I fragili confini del nostro Paese

Si può, però, avere una vera politica di inserimento e di integrazione. Si possono creare forme di immigrazione legale. Si può sconfiggere, anche a casa nostra, i complici dei trafficanti di esseri umani. Si possono contrastare, dicendo la verità, le strumentalizzazioni della destra e la passività della sinistra. Si deve ricordare che le gesta durissime del Salvini ministro non hanno avuto risultati che non fossero di tutta la sponda Nord del Mediterraneo in quel periodo, e che il ministro disertava regolarmente le riunioni europee sulle migrazioni salvo poi accusare a gran voce l’Europa di averci abbandonati.

Si può spiegare che il «blocco navale» è un atto di guerra, e funziona soltanto se si è pronti a sparare su chi vuole violarlo. Davvero la nostra Marina o altre Marine europee aprirebbero il fuoco contro i barconi? No, salverebbero i migranti in pericolo come impone il diritto del mare, moltiplicando così le partenze. Efficace per molti versi è stato il ministro Minniti sulla Libia, ma il Pd non ha voluto o saputo valorizzare quei progressi presso l’opinione pubblica.
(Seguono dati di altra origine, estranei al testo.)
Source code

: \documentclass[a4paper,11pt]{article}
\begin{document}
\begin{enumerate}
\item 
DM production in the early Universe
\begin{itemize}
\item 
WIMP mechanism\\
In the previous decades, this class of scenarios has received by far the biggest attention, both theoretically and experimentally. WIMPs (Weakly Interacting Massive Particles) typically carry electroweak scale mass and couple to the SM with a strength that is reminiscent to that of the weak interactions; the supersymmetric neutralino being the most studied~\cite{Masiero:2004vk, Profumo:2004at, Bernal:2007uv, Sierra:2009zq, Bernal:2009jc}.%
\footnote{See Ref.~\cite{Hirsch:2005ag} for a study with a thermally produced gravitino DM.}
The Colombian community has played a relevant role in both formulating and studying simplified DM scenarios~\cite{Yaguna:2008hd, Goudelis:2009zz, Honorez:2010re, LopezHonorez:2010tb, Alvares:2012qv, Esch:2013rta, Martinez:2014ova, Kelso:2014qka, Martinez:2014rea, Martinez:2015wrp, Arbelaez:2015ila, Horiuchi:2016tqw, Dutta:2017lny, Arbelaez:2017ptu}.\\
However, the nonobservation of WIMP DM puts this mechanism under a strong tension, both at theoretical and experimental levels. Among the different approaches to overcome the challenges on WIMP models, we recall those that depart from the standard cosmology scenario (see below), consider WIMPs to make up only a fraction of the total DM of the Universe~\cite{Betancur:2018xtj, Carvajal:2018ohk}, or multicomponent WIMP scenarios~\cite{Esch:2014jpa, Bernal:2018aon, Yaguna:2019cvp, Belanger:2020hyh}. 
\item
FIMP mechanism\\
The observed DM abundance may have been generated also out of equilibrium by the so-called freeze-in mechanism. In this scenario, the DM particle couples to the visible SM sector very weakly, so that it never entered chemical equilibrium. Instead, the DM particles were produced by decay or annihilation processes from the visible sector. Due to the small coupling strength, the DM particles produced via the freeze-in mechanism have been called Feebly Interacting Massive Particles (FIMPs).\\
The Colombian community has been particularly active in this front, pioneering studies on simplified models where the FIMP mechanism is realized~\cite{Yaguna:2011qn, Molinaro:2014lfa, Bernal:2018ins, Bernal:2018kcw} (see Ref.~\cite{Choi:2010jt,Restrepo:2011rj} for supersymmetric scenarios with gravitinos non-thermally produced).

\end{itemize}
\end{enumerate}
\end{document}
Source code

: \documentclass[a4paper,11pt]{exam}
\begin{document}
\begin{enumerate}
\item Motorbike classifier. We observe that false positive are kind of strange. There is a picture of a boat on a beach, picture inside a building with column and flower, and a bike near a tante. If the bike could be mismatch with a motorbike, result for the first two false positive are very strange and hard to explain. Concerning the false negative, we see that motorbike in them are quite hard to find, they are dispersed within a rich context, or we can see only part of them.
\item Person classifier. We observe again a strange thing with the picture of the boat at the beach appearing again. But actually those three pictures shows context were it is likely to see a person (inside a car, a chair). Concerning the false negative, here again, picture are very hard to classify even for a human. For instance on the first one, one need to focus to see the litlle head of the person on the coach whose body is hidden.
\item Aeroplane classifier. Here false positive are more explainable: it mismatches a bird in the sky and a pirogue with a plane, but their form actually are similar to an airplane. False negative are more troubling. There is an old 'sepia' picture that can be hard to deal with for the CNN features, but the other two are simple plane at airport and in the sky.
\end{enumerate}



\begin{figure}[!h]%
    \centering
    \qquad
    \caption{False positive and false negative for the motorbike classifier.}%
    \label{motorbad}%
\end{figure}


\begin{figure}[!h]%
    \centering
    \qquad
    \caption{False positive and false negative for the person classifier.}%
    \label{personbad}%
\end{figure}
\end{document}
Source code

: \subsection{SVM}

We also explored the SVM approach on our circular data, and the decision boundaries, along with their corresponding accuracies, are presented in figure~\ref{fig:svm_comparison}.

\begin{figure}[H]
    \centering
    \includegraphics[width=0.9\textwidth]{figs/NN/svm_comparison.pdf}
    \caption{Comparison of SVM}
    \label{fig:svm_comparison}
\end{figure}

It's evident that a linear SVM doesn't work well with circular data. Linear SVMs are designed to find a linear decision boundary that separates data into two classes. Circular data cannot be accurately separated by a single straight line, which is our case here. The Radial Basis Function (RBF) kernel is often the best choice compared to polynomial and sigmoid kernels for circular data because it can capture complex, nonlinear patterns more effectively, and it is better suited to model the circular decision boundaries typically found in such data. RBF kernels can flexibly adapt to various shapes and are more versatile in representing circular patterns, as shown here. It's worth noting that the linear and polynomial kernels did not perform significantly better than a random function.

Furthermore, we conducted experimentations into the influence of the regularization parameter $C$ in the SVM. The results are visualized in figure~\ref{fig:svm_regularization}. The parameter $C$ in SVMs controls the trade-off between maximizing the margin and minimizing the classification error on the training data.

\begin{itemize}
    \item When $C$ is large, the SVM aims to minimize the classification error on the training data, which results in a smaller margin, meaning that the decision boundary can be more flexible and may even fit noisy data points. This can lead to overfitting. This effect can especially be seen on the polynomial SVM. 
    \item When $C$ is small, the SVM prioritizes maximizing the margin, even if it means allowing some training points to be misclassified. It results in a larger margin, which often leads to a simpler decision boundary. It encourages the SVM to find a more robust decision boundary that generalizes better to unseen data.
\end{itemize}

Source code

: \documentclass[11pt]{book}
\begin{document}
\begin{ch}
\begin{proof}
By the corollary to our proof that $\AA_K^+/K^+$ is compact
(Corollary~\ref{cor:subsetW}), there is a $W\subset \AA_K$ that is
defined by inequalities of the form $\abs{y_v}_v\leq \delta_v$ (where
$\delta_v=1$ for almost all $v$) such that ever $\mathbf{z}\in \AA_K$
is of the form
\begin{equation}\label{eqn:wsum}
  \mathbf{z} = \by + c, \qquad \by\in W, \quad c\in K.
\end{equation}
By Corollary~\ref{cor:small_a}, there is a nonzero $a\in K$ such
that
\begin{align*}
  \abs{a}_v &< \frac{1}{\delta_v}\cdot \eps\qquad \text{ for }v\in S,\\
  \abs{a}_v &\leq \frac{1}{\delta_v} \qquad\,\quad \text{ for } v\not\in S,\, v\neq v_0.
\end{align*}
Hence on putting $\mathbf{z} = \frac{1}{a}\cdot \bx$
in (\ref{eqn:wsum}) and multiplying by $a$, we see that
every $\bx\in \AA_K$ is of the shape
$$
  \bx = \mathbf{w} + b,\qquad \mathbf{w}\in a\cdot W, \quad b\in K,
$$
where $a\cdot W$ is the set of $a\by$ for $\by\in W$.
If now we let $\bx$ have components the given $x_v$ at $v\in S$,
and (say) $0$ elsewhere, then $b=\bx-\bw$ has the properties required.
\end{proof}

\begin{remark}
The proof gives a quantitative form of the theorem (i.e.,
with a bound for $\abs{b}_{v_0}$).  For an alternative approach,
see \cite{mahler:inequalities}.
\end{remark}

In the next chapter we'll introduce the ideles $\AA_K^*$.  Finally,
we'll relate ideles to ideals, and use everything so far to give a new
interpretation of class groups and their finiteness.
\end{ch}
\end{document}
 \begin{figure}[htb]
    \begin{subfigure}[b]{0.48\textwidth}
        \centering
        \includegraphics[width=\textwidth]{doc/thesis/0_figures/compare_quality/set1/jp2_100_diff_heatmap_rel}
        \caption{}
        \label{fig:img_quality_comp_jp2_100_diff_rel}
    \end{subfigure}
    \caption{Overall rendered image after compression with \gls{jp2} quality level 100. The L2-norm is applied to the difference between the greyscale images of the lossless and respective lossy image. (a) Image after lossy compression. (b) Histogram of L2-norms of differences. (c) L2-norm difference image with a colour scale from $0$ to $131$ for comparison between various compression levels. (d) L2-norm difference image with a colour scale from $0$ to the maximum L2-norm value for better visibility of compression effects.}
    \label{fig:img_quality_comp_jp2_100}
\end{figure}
E oggi il segretario Zingaretti, come la ministra Lamorgese, reclamano una evacuazione umanitaria dei campi di prigionia e di tortura che sappiamo esistere in Libia. Ma siamo consapevoli che per fare ciò, visti gli interessi in gioco, serve una massiccia operazione militare? Oppure crediamo di poter convincere l’Onu a impiegare i suoi Caschi Blu? La realtà è che l’unica via forse percorribile nella Tripolitania di oggi per far cessare lo scandalo di quei campi è di rivolgerci ai turchi e di pregarli di esercitare pressioni sui libici di Serraj che a loro tutto devono. Come del resto facciamo in campo energetico, e come dovremmo fare per le partenze dei migranti.

La Tunisia è una questione diversa, anche se non raggiungerà mai il potenziale destabilizzante della Libia. Quelli tunisini sono palesemente migranti economici, e non è soltanto un barboncino subito strumentalizzato a dircelo. Il Covid-19 ha dato il colpo di grazia a una congiuntura anche politica molto instabile, e chi può pagarsi il passaggio guarda una carta e prova a raggiungere Lampedusa. Ma con Tunisi l’Italia ha un accordo di rimpatrio, e bene fanno Lamorgese e Di Maio ad annunciarne la stretta applicazione. Non basteranno gli aerei, però. E la minaccia di sospendere lo stanziamento di 6,5 milioni di aiuti già concordati va agitata presso il governo di Tunisi stando attenti a non stuzzicarne il nazionalismo, che potrebbe produrre effetti controproducenti. Anche qui ci vuole chiarezza: la crisi tunisina non passerà dall’oggi al domani, e potrebbe aprire nuove vie alle pressioni migratorie esterne.

L’Europa? Certo, anche all’Europa dobbiamo rivolgerci. Magari ricordando ad Angela Merkel, che non poco ci ha appoggiati in tema di Recovery fund, i tempi in cui il suo governo era favorevole a una revisione dei regolamenti di Dublino che tanto ci penalizzano. Niente illusioni, però. Dagli accordi per sostenere le economie più colpite dal virus l’Europa è uscita con nuovi orizzonti ma anche con accentuate debolezze derivanti dalla netta divisione tra franco-tedeschi e meridionali, «frugali» e Gruppo di Visegrad. Una equa e completa ripartizione di chi arriva in Italia non è all’ordine del giorno, per ora ci si dovrà accontentare delle accoglienze volontarie annunciate da gruppi di governi come già accaduto in passato. Perché i migranti, oltre alle nostre democrazie, possono travolgere anche l’Europa.